Listed records >>
══════════════════════════════

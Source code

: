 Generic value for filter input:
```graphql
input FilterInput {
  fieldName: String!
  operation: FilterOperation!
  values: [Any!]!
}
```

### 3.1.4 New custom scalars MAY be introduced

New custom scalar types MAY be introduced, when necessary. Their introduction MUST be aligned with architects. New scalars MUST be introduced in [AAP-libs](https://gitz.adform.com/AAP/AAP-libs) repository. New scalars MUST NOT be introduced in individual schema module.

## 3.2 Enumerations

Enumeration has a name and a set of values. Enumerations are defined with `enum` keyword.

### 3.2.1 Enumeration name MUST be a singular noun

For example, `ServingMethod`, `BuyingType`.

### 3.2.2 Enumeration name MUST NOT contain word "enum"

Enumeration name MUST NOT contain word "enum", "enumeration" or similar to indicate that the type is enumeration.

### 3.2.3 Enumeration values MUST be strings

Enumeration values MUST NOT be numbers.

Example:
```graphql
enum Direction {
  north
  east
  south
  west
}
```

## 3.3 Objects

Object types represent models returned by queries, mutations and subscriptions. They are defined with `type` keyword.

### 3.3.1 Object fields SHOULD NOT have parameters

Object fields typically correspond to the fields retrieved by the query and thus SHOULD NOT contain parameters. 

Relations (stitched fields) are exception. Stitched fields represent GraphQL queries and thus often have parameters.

══════════════════════════════

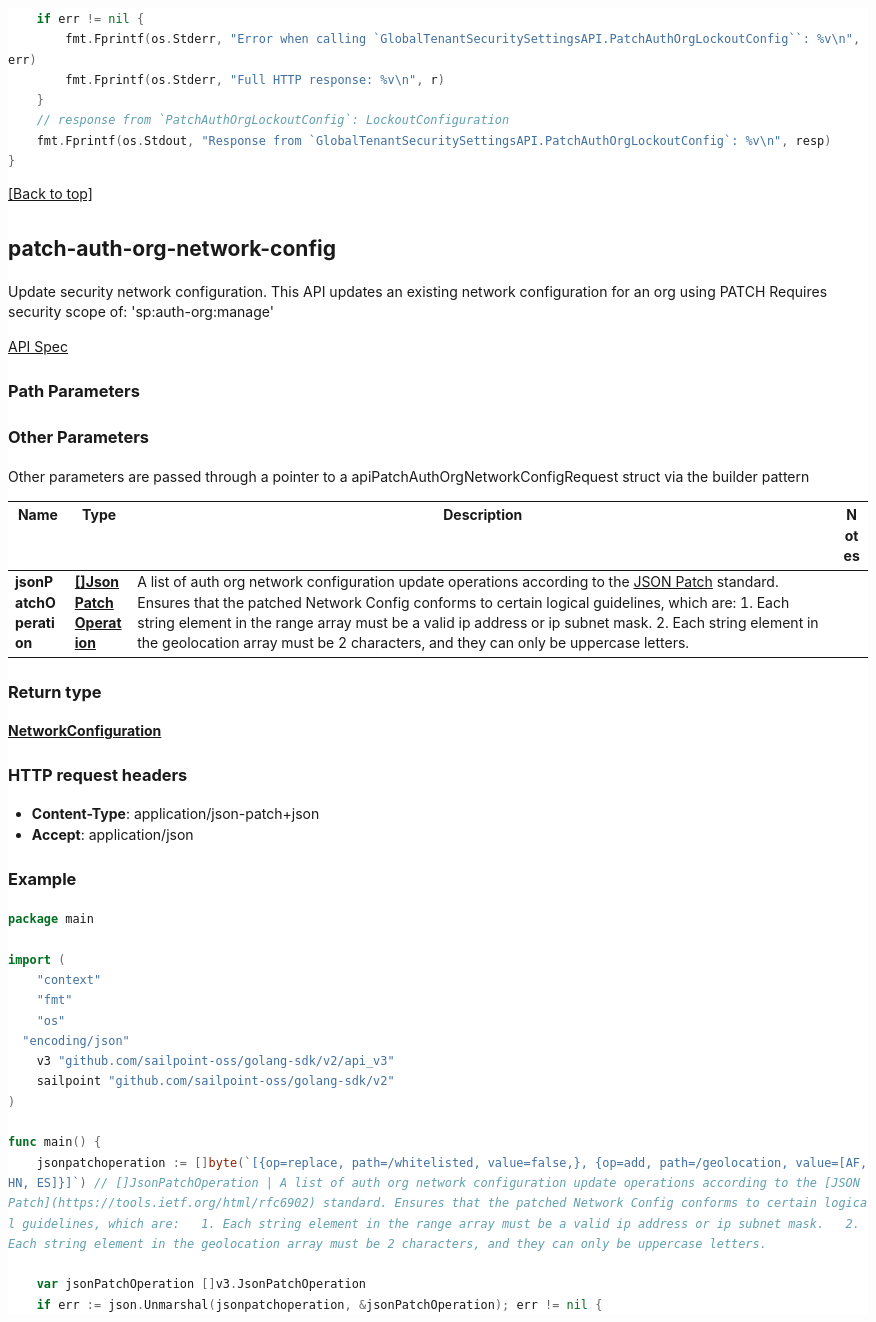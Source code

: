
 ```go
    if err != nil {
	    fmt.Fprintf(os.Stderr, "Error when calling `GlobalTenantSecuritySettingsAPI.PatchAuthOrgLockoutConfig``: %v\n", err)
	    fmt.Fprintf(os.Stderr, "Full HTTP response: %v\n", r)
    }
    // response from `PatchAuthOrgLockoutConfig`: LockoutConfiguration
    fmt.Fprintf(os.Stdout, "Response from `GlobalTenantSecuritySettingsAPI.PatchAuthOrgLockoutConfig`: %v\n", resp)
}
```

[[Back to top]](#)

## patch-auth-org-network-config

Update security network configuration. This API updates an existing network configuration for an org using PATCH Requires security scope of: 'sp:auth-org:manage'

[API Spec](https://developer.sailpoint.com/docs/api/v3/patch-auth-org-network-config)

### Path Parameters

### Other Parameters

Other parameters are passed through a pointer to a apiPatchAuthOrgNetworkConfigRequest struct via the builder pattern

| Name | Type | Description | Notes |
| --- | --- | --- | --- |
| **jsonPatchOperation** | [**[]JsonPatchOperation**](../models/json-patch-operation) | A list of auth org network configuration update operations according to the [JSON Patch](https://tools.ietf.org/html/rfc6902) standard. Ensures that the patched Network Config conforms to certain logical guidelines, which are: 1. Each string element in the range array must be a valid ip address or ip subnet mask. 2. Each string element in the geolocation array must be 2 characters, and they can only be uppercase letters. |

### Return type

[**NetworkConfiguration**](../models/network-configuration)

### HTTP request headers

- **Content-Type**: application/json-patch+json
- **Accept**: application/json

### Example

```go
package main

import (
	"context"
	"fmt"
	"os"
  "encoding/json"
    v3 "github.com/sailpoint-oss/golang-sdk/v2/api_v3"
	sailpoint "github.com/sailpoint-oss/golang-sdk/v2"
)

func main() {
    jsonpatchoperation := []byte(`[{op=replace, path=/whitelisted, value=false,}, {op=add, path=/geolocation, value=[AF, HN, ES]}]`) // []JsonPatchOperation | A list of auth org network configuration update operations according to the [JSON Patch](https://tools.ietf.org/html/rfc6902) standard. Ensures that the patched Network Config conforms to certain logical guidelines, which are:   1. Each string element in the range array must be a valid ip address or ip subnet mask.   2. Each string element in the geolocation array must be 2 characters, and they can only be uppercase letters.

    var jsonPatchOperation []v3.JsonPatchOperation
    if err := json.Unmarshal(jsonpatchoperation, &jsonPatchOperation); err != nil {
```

══════════════════════════════

Reproduce exactly the entries above, limited to the lines from the one with "type is enumeration." through the one with "Relations (stitched fields)", both included.

Enumeration name MUST NOT contain word "enum", "enumeration" or similar to indicate that the type is enumeration.

### 3.2.3 Enumeration values MUST be strings

Enumeration values MUST NOT be numbers.

Example:
```graphql
enum Direction {
  north
  east
  south
  west
}
```

## 3.3 Objects

Object types represent models returned by queries, mutations and subscriptions. They are defined with `type` keyword.

### 3.3.1 Object fields SHOULD NOT have parameters

Object fields typically correspond to the fields retrieved by the query and thus SHOULD NOT contain parameters. 

Relations (stitched fields) are exception. Stitched fields represent GraphQL queries and thus often have parameters.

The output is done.